=== ABOUT THIS TASK ===
Review the material and extract every line in which the word "setting" occurs.

=== DATA FOR PROCESSING ===
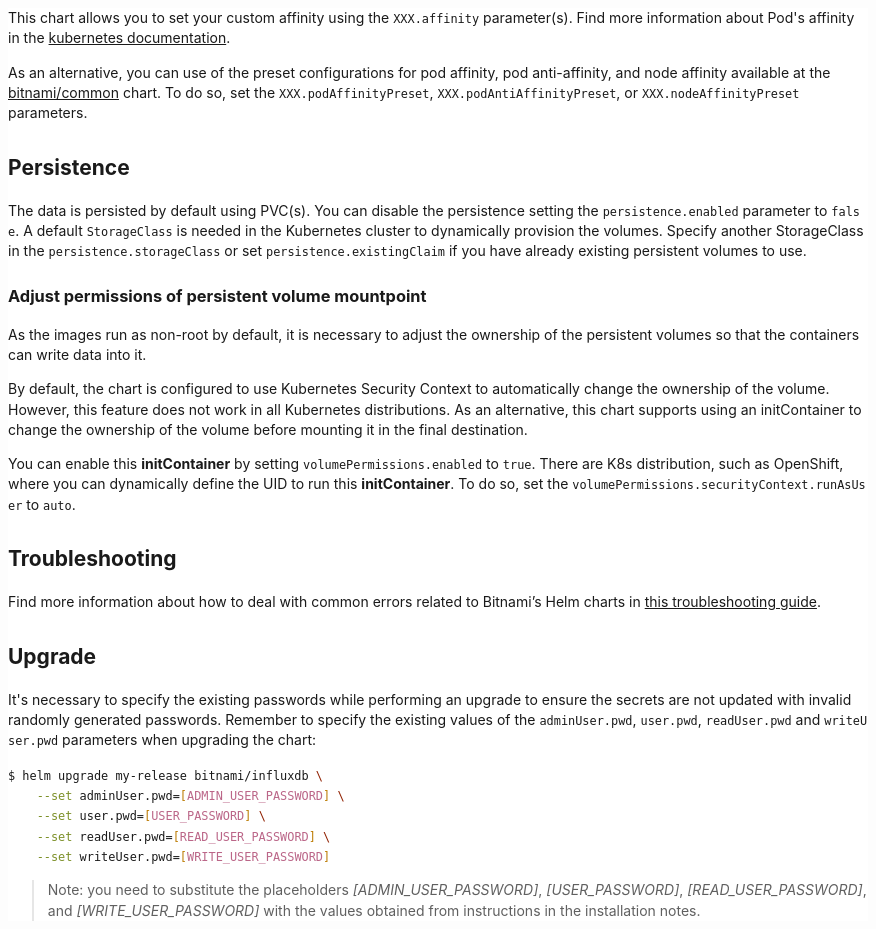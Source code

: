 This chart allows you to set your custom affinity using the `XXX.affinity` parameter(s). Find more information about Pod's affinity in the [kubernetes documentation](https://kubernetes.io/docs/concepts/configuration/assign-pod-node/#affinity-and-anti-affinity).

As an alternative, you can use of the preset configurations for pod affinity, pod anti-affinity, and node affinity available at the [bitnami/common](https://github.com/bitnami/charts/tree/master/bitnami/common#affinities) chart. To do so, set the `XXX.podAffinityPreset`, `XXX.podAntiAffinityPreset`, or `XXX.nodeAffinityPreset` parameters.

## Persistence

The data is persisted by default using PVC(s). You can disable the persistence setting the `persistence.enabled` parameter to `false`.
A default `StorageClass` is needed in the Kubernetes cluster to dynamically provision the volumes. Specify another StorageClass in the `persistence.storageClass` or set `persistence.existingClaim` if you have already existing persistent volumes to use.

### Adjust permissions of persistent volume mountpoint

As the images run as non-root by default, it is necessary to adjust the ownership of the persistent volumes so that the containers can write data into it.

By default, the chart is configured to use Kubernetes Security Context to automatically change the ownership of the volume. However, this feature does not work in all Kubernetes distributions.
As an alternative, this chart supports using an initContainer to change the ownership of the volume before mounting it in the final destination.

You can enable this **initContainer** by setting `volumePermissions.enabled` to `true`.
There are K8s distribution, such as OpenShift, where you can dynamically define the UID to run this **initContainer**. To do so, set the `volumePermissions.securityContext.runAsUser` to `auto`.

## Troubleshooting

Find more information about how to deal with common errors related to Bitnami’s Helm charts in [this troubleshooting guide](https://docs.bitnami.com/general/how-to/troubleshoot-helm-chart-issues).

## Upgrade

It's necessary to specify the existing passwords while performing an upgrade to ensure the secrets are not updated with invalid randomly generated passwords. Remember to specify the existing values of the `adminUser.pwd`, `user.pwd`, `readUser.pwd` and `writeUser.pwd` parameters when upgrading the chart:

```bash
$ helm upgrade my-release bitnami/influxdb \
    --set adminUser.pwd=[ADMIN_USER_PASSWORD] \
    --set user.pwd=[USER_PASSWORD] \
    --set readUser.pwd=[READ_USER_PASSWORD] \
    --set writeUser.pwd=[WRITE_USER_PASSWORD]
```

> Note: you need to substitute the placeholders _[ADMIN_USER_PASSWORD]_, _[USER_PASSWORD]_, _[READ_USER_PASSWORD]_, and _[WRITE_USER_PASSWORD]_ with the values obtained from instructions in the installation notes.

=== EXERCISE OUTPUT ===
The data is persisted by default using PVC(s). You can disable the persistence setting the `persistence.enabled` parameter to `false`.
You can enable this **initContainer** by setting `volumePermissions.enabled` to `true`.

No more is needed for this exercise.